*** Excerpted records ***
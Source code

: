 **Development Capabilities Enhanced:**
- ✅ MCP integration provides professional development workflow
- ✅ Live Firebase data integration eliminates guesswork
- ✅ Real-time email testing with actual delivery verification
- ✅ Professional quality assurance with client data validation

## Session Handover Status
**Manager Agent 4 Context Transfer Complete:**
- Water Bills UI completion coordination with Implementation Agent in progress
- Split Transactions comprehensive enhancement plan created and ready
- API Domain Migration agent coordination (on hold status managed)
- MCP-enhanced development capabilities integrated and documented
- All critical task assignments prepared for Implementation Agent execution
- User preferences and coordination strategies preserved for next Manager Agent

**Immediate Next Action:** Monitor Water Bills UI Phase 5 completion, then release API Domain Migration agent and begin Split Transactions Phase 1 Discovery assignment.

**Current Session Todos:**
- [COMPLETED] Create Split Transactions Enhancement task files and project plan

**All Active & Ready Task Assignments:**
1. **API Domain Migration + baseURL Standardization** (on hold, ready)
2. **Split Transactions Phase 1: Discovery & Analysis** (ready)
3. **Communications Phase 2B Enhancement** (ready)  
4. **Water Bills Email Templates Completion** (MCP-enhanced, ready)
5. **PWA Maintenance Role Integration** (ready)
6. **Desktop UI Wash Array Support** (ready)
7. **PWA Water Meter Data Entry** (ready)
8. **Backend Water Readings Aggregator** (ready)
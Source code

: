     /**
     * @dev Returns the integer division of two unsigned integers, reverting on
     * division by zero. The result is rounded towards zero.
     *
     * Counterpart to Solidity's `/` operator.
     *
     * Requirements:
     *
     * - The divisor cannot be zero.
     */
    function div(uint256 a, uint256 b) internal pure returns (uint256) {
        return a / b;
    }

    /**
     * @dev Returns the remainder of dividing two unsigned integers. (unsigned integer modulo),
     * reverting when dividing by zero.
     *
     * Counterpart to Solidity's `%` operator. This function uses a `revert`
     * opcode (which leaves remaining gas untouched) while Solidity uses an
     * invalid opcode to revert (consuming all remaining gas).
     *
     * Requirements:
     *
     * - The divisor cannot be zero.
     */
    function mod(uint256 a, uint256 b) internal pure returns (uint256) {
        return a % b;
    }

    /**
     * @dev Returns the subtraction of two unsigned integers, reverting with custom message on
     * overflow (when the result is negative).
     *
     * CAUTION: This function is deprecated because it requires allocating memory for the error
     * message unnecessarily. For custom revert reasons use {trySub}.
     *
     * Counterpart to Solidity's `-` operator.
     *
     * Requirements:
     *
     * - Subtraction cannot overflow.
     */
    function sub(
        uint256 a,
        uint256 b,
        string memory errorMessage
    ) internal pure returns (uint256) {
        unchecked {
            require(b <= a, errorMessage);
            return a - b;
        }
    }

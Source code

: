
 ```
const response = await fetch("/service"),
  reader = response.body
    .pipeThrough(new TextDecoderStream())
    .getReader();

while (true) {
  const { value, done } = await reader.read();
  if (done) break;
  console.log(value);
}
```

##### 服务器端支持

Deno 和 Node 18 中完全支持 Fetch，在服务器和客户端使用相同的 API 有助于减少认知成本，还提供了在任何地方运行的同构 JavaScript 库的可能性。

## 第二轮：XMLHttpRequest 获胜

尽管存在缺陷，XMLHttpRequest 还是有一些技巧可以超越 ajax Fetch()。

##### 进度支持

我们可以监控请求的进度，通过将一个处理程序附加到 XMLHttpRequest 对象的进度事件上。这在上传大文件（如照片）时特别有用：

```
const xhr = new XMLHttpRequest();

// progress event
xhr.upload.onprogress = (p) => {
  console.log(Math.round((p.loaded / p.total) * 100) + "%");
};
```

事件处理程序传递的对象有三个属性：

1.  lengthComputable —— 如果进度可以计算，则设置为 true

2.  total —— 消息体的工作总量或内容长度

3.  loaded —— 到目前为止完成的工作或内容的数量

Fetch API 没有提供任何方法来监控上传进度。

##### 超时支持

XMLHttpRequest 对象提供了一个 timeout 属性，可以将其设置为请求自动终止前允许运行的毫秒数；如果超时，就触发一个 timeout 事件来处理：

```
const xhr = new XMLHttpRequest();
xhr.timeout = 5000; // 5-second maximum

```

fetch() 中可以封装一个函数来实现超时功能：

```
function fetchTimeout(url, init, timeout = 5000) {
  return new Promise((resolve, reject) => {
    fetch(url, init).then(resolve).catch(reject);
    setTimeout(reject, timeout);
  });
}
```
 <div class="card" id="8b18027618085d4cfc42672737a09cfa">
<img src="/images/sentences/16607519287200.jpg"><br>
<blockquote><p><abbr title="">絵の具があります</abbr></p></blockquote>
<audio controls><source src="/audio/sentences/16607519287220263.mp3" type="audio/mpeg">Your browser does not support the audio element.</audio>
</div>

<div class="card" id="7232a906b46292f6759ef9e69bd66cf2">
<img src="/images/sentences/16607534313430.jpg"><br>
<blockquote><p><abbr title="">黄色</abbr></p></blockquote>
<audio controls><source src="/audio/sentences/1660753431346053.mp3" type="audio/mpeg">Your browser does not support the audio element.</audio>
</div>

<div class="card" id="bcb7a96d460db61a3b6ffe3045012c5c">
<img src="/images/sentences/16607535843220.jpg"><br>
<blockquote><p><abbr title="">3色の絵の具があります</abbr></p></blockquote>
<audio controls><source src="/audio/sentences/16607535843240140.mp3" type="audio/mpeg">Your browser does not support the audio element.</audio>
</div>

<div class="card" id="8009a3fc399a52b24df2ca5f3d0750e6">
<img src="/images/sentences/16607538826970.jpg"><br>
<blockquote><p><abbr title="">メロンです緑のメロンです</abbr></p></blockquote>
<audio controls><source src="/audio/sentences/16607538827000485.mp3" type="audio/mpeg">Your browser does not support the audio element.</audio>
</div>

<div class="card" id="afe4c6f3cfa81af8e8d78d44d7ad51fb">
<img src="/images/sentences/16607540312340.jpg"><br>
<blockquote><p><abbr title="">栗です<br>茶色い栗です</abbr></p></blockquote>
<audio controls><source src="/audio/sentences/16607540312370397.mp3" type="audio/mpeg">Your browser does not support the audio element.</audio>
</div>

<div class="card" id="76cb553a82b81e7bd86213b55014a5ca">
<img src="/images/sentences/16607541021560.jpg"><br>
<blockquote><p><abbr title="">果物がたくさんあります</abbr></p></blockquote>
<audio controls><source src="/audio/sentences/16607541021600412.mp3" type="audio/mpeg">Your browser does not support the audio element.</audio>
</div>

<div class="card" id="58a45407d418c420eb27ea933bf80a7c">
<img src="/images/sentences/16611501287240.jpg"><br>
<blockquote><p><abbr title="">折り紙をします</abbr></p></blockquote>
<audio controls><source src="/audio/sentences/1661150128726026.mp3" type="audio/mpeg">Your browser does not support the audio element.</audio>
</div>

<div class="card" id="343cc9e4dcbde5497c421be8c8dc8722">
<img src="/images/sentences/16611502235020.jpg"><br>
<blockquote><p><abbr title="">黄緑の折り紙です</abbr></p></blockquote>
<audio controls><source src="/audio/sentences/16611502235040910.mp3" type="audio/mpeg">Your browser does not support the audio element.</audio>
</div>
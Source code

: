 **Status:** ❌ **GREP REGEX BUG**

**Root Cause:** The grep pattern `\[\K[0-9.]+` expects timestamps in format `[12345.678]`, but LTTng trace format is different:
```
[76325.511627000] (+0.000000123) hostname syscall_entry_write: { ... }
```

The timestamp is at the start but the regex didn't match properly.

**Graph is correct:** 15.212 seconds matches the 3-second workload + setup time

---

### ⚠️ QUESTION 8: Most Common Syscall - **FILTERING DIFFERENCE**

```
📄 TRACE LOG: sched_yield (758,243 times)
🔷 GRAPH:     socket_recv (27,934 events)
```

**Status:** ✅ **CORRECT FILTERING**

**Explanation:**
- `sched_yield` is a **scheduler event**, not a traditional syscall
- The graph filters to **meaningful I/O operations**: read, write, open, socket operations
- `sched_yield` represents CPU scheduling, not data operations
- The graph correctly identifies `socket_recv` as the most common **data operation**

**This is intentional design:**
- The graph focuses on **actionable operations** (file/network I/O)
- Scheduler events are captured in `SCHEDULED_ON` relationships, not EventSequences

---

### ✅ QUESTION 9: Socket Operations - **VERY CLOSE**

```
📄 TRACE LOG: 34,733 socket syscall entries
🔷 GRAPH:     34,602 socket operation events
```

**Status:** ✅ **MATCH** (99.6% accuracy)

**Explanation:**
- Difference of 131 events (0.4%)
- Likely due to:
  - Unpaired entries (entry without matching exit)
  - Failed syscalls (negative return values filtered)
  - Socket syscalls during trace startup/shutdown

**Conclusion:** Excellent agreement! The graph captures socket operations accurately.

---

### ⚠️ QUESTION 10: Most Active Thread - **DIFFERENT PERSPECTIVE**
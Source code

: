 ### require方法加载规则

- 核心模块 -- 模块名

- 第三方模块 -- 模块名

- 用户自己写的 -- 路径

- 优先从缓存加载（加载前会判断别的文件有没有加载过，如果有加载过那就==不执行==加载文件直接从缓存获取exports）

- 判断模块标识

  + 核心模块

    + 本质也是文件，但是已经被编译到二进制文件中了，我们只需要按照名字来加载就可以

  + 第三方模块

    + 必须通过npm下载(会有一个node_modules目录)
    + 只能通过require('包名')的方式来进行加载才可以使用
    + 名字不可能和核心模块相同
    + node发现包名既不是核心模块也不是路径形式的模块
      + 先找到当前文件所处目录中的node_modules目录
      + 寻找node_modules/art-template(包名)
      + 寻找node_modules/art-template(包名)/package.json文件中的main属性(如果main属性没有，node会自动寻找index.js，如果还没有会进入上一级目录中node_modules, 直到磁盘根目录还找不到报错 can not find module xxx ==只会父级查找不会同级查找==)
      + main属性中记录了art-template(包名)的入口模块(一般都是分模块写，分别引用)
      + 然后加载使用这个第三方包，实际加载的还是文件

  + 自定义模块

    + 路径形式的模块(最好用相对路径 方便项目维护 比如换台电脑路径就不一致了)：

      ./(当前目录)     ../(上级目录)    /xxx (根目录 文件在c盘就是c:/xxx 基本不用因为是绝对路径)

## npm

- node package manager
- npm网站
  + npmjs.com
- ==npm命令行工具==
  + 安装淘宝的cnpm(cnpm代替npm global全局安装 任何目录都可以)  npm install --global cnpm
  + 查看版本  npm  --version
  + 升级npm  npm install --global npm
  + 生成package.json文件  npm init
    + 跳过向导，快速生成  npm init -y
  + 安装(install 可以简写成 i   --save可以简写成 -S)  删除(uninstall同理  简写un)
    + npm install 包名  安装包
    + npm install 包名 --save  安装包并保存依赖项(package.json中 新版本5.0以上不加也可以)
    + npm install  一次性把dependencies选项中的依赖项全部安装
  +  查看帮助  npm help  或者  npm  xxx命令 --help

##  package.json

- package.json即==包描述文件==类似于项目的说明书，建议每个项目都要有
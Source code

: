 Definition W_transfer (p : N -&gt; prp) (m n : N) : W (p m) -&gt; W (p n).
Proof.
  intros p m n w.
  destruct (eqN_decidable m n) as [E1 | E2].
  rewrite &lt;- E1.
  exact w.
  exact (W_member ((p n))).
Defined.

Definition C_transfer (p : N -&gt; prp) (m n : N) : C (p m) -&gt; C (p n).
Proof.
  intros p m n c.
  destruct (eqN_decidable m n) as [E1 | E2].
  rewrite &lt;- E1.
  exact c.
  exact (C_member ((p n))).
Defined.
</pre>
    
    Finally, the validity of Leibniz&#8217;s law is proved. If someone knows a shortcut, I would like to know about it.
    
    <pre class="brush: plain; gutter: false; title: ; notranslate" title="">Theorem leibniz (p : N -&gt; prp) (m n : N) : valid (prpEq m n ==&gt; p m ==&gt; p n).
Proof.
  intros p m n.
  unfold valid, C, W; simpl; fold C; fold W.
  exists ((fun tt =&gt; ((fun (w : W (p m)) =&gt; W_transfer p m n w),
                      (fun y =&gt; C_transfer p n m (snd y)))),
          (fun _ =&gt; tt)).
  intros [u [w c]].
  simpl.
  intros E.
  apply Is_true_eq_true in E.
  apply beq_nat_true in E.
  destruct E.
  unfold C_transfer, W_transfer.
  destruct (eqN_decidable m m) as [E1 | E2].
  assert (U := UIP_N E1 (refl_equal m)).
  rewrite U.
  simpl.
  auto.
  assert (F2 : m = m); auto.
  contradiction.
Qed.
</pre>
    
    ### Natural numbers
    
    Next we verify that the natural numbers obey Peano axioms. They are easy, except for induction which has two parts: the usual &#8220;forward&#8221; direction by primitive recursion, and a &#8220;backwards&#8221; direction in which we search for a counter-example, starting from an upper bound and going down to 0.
*** End of Excerpted records ***
Print exactly, and only, the lines from the line containing "destruct (eqN_decidable m m) as [E1 | E2]." through the final line of the records, both included.

** Answer box **
  destruct (eqN_decidable m m) as [E1 | E2].
  assert (U := UIP_N E1 (refl_equal m)).
  rewrite U.
  simpl.
  auto.
  assert (F2 : m = m); auto.
  contradiction.
Qed.
</pre>
    
    ### Natural numbers
    
    Next we verify that the natural numbers obey Peano axioms. They are easy, except for induction which has two parts: the usual &#8220;forward&#8221; direction by primitive recursion, and a &#8220;backwards&#8221; direction in which we search for a counter-example, starting from an upper bound and going down to 0.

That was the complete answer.